Williams doesn’t imbibe and rarely ventures into Dartmouth’s nightlife, which is big on alcohol-heavy parties at fraternities and sororities.

“Instead of talking to a girl who’s drunk in a basement, I’d rather talk to her in class or somewhere that’s respectful. Some people have to drink to talk to girls, but I can talk to anyone I want at any time.”

That measured gregariousness comes from his mother. While Males, Dalyn’s high school coach, said he’s never seen Charles Williams smile, he and everyone else associated with the Lake Dallas program know Iris Washington as a beam of sunshine. When her son would break loose on long runs, Washington would run on a parallel path through the bleachers, cheering and shouting ‘Don’t touch my baby!’ ”

A former phlebotomist and now a health care manager with a second college degree, Washington supports her husband’s strict guidelines on child rearing, but is also sometimes the buffer between him and their children.

“There would be times I would have to nurture my boys on the side because I would never want to go against their dad,” Washington said. “But I’d tell them, ‘It’s OK; Daddy means well.’ ”

When Washington came to Hanover for the homecoming game against Yale earlier this month, she cleaned her son’s dorm suite top to bottom with bleach and cooked him and his roommates a meal to remember. There were chili beans, red beans, sausages and shrimp over rice. Okra and pork chops smothered in gravy. Baked chicken. She also tossed a jug of orange juice into the refrigerator in hopes that the boys would drink it to ward off colds.

Washington reveled in Dartmouth’s rout of Yale and the fuss fans made over her boy after the game, on campus and in town. “It was exciting, because people were asking to take selfies with him,” she said. “It was like ‘Wow, he’s famous.’ It’s fun to see how people are happy and into the idea of Dalyn and his success.”



As goes Williams, so goes Dartmouth. With the Big Green lacking depth in the quarterback position, Dartmouth fans may be saying prayers for No. 10’s continued good health, and it’s safe to say nerves are jangled on the sidelines and in the stands whenever he’s tackled.

Williams is so athletic and so experienced, however, that he’s rarely hit hard.
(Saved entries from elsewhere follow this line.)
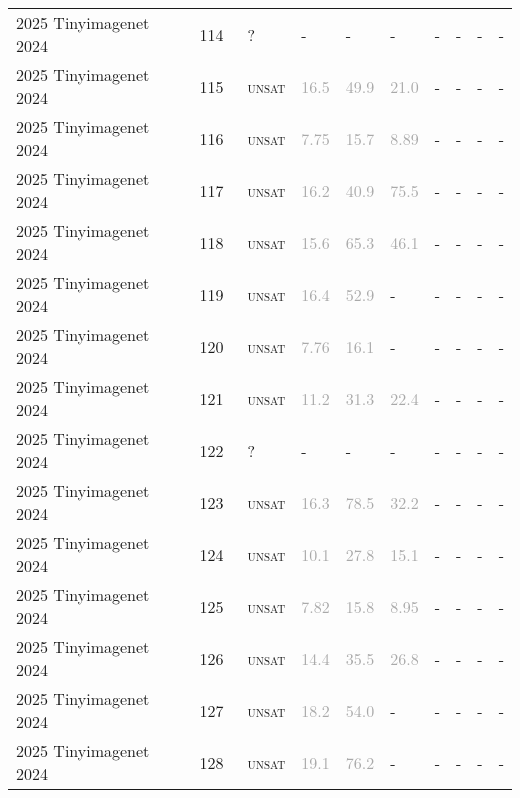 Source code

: \begin{center}
{\begin{longtable}{@{}llllllllll@{}}
2025 Tinyimagenet 2024 & 114 & ~? & - & - & - & - & - & - & - \\
2025 Tinyimagenet 2024 & 115 & ~\textsc{unsat} & \textcolor{darkgray}{16.5} & \textcolor{darkgray}{49.9} & \textcolor{darkgray}{21.0} & - & - & - & - \\
2025 Tinyimagenet 2024 & 116 & ~\textsc{unsat} & \textcolor{darkgray}{7.75} & \textcolor{darkgray}{15.7} & \textcolor{darkgray}{8.89} & - & - & - & - \\
2025 Tinyimagenet 2024 & 117 & ~\textsc{unsat} & \textcolor{darkgray}{16.2} & \textcolor{darkgray}{40.9} & \textcolor{darkgray}{75.5} & - & - & - & - \\
2025 Tinyimagenet 2024 & 118 & ~\textsc{unsat} & \textcolor{darkgray}{15.6} & \textcolor{darkgray}{65.3} & \textcolor{darkgray}{46.1} & - & - & - & - \\
2025 Tinyimagenet 2024 & 119 & ~\textsc{unsat} & \textcolor{darkgray}{16.4} & \textcolor{darkgray}{52.9} & - & - & - & - & - \\
2025 Tinyimagenet 2024 & 120 & ~\textsc{unsat} & \textcolor{darkgray}{7.76} & \textcolor{darkgray}{16.1} & - & - & - & - & - \\
2025 Tinyimagenet 2024 & 121 & ~\textsc{unsat} & \textcolor{darkgray}{11.2} & \textcolor{darkgray}{31.3} & \textcolor{darkgray}{22.4} & - & - & - & - \\
2025 Tinyimagenet 2024 & 122 & ~? & - & - & - & - & - & - & - \\
2025 Tinyimagenet 2024 & 123 & ~\textsc{unsat} & \textcolor{darkgray}{16.3} & \textcolor{darkgray}{78.5} & \textcolor{darkgray}{32.2} & - & - & - & - \\
2025 Tinyimagenet 2024 & 124 & ~\textsc{unsat} & \textcolor{darkgray}{10.1} & \textcolor{darkgray}{27.8} & \textcolor{darkgray}{15.1} & - & - & - & - \\
2025 Tinyimagenet 2024 & 125 & ~\textsc{unsat} & \textcolor{darkgray}{7.82} & \textcolor{darkgray}{15.8} & \textcolor{darkgray}{8.95} & - & - & - & - \\
2025 Tinyimagenet 2024 & 126 & ~\textsc{unsat} & \textcolor{darkgray}{14.4} & \textcolor{darkgray}{35.5} & \textcolor{darkgray}{26.8} & - & - & - & - \\
2025 Tinyimagenet 2024 & 127 & ~\textsc{unsat} & \textcolor{darkgray}{18.2} & \textcolor{darkgray}{54.0} & - & - & - & - & - \\
2025 Tinyimagenet 2024 & 128 & ~\textsc{unsat} & \textcolor{darkgray}{19.1} & \textcolor{darkgray}{76.2} & - & - & - & - & - \\

\end{longtable}}
\end{center}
The line in front of him, a question mark coming into the season, is having a strong campaign and when Williams does run, he no longer recklessly tries to win collisions. Prudence, not hubris, prevails, and he slides to the turf or skips out of bounds.
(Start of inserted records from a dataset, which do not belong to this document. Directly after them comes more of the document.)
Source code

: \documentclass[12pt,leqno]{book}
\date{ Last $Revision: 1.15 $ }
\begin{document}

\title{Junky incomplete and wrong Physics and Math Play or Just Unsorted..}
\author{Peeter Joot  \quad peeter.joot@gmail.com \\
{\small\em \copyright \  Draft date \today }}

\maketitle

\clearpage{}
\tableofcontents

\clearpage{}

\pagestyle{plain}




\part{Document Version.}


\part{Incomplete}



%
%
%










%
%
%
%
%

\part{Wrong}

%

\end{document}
Dartmouth is in a national top 25 ranking for the first time since its 1996 squad went undefeated. Williams was named one organization’s national player of the week at the NCAA Football Championship Series level after completing 92 percent of his passes at Pennsylvania. He threw for 336 yards and four touchdowns that day and ran for two more scores.
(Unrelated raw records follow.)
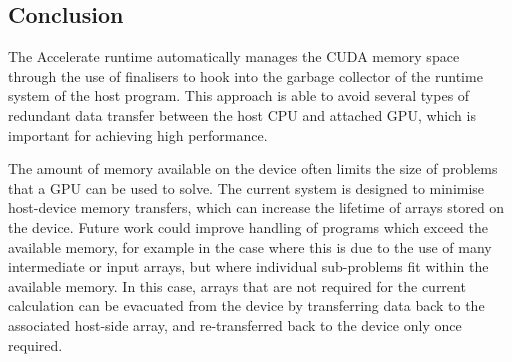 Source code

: \subsection{Conclusion}
\label{sec:memory_management_conclusion}

The Accelerate runtime automatically manages the CUDA memory space through the
use of finalisers to hook into the garbage collector of the runtime system of
the host program. This approach is able to avoid several types of redundant data
transfer between the host CPU and attached GPU, which is important for
achieving high performance.

The amount of memory available on the device often limits the size of problems
that a GPU can be used to solve. The current system is designed to minimise
host-device memory transfers, which can increase the lifetime of arrays stored
on the device. Future work could improve handling of programs which exceed the
available memory, for example in the case where this is due to the use of many
intermediate or input arrays, but where individual sub-problems fit within the
available memory. In this case, arrays that are not required for the current
calculation can be evacuated from the device by transferring data back to the
associated host-side array, and re-transferred back to the device only once
required.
A week later, against Yale, Williams threw for a school-record 435 yards and four more touchdowns. He also broke the Dartmouth record for career passing yardage, set by former NFL quarterback Jay Fiedler. The Big Green sold out Memorial Field and piled up 592 yards of offense, the first time for either accomplishment in at least 40 years.

Williams also broke his own single-game record with 453 total yards that day and became the first Dartmouth player to throw for 300 or more yards in three consecutive games.

One can start to take his excellence for granted, which is why Clark spoke up when the coaching staff viewed video of a rout of Sacred Heart the day after the Sept. 26 game. Williams graded out at near-perfect levels, at one point calling an audible that resulted in a touchdown, something he’s done half a dozen times this fall.

“I said, ‘Men, enjoy this because you don’t know when you’re going to get another one like him,’ ” Clark recalled. “Someone who’s that dynamic and who’s going to see the field that well. I’m not saying he’s a once-in-a-lifetime player, but he’s doing some really unbelievable things out there.”